The research, carried out by Belgian chocolate producer Callebaut, said the figure was especially significant as millennials (16- to 34-year-olds) were driving the food-to-go market more than any other age bracket, with over 75% buying food-to-go at least once a week.

The survey also found that chocolate was a key trend in the food-to-go market, with 69% of female consumers saying they wanted a healthy snack option which incorporated chocolate, and 64% of all consumers saying they would be tempted by a chocolate treat when ordering a hot drink.

Quality was another key trend, with 61% of consumers saying they preferred a handmade treat over a mass-produced bar or biscuit. Almost 67% of millennials said they would be prepared to pay a premium for a handmade snack, with 30% willing to pay £1 more.
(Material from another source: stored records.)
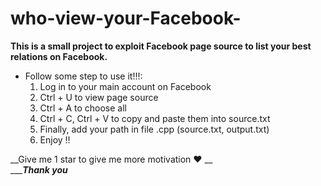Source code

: # who-view-your-Facebook-
**This is a small project to exploit Facebook page source to list your best relations on Facebook.**

+ Follow some step to use it!!!:
  1. Log in to your main account on Facebook
  2. Ctrl + U to view page source
  3. Ctrl + A to choose all
  4. Ctrl + C, Ctrl + V to copy and paste them into source.txt
  5. Finally, add your path in file .cpp (source.txt, output.txt)
  6. Enjoy !!

__Give me 1 star to give me more motivation ❤ __\
________Thank you_____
The results suggested restaurants also had the opportunity to cash in on the food-to-go trend. Some 51% of consumers said they would be more likely to order a dessert if a to-go option was available, and 65% of millennials said that, if offered, they would take a dessert away with them to eat later.

Robert Harrison, sales director at Callebaut, said: “The food-to-go market is a huge opportunity for operators and one that is essential to get right – it comprises a quarter of all eating-out spend out-of-home and is growing at a rate of 5%.

“By focusing on more innovative snacks and desserts and tapping into that demand for chocolate-based recipes, handmade treats or healthier chocolate options, operators can expand their repertoire and increase their profits.”

The Barry Callebaut Group, owner of the Callebaut brand, recently announced “solid” half-year results despite the impact of a strong Swiss franc and a weak cocoa products market.